• **YOUR INSTRUCTIONS**: Give back all of the records, exactly and completely.

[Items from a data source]

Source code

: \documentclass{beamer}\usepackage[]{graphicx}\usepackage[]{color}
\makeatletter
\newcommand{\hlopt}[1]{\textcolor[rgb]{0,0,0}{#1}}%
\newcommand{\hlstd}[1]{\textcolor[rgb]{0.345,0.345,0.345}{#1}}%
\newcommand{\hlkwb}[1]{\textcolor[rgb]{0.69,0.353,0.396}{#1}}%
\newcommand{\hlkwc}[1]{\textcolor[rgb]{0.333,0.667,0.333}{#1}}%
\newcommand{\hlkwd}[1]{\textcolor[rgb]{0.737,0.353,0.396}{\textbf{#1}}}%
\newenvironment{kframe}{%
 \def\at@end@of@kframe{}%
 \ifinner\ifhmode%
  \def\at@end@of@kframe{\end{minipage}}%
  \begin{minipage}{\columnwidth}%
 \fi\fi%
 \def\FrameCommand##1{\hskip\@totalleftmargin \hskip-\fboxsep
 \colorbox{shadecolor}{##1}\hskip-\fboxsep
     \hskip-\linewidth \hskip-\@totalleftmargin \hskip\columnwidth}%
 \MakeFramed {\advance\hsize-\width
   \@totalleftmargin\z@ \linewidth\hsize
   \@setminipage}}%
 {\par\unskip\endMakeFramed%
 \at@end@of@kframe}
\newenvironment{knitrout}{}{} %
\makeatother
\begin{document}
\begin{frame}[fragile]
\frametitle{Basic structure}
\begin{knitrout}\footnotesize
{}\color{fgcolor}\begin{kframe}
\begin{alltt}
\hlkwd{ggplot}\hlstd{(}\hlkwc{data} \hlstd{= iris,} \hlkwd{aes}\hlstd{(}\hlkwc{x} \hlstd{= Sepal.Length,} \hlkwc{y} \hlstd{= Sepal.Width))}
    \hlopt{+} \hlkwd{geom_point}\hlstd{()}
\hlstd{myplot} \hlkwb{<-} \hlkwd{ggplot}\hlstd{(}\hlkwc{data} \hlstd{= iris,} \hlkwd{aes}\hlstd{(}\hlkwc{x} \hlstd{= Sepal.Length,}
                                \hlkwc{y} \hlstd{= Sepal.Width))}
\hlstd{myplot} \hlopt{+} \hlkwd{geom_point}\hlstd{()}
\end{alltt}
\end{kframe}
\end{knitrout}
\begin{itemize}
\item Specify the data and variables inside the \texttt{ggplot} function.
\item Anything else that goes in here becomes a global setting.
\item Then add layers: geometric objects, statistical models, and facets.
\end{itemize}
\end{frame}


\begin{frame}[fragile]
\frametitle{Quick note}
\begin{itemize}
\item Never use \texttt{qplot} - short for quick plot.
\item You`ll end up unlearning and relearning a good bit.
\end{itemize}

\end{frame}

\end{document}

• **WRITTEN ANSWER**:
Source code

: \documentclass{beamer}\usepackage[]{graphicx}\usepackage[]{color}
\makeatletter
\newcommand{\hlopt}[1]{\textcolor[rgb]{0,0,0}{#1}}%
\newcommand{\hlstd}[1]{\textcolor[rgb]{0.345,0.345,0.345}{#1}}%
\newcommand{\hlkwb}[1]{\textcolor[rgb]{0.69,0.353,0.396}{#1}}%
\newcommand{\hlkwc}[1]{\textcolor[rgb]{0.333,0.667,0.333}{#1}}%
\newcommand{\hlkwd}[1]{\textcolor[rgb]{0.737,0.353,0.396}{\textbf{#1}}}%
\newenvironment{kframe}{%
 \def\at@end@of@kframe{}%
 \ifinner\ifhmode%
  \def\at@end@of@kframe{\end{minipage}}%
  \begin{minipage}{\columnwidth}%
 \fi\fi%
 \def\FrameCommand##1{\hskip\@totalleftmargin \hskip-\fboxsep
 \colorbox{shadecolor}{##1}\hskip-\fboxsep
     \hskip-\linewidth \hskip-\@totalleftmargin \hskip\columnwidth}%
 \MakeFramed {\advance\hsize-\width
   \@totalleftmargin\z@ \linewidth\hsize
   \@setminipage}}%
 {\par\unskip\endMakeFramed%
 \at@end@of@kframe}
\newenvironment{knitrout}{}{} %
\makeatother
\begin{document}
\begin{frame}[fragile]
\frametitle{Basic structure}
\begin{knitrout}\footnotesize
{}\color{fgcolor}\begin{kframe}
\begin{alltt}
\hlkwd{ggplot}\hlstd{(}\hlkwc{data} \hlstd{= iris,} \hlkwd{aes}\hlstd{(}\hlkwc{x} \hlstd{= Sepal.Length,} \hlkwc{y} \hlstd{= Sepal.Width))}
    \hlopt{+} \hlkwd{geom_point}\hlstd{()}
\hlstd{myplot} \hlkwb{<-} \hlkwd{ggplot}\hlstd{(}\hlkwc{data} \hlstd{= iris,} \hlkwd{aes}\hlstd{(}\hlkwc{x} \hlstd{= Sepal.Length,}
                                \hlkwc{y} \hlstd{= Sepal.Width))}
\hlstd{myplot} \hlopt{+} \hlkwd{geom_point}\hlstd{()}
\end{alltt}
\end{kframe}
\end{knitrout}
\begin{itemize}
\item Specify the data and variables inside the \texttt{ggplot} function.
\item Anything else that goes in here becomes a global setting.
\item Then add layers: geometric objects, statistical models, and facets.
\end{itemize}
\end{frame}


\begin{frame}[fragile]
\frametitle{Quick note}
\begin{itemize}
\item Never use \texttt{qplot} - short for quick plot.
\item You`ll end up unlearning and relearning a good bit.
\end{itemize}

\end{frame}

\end{document}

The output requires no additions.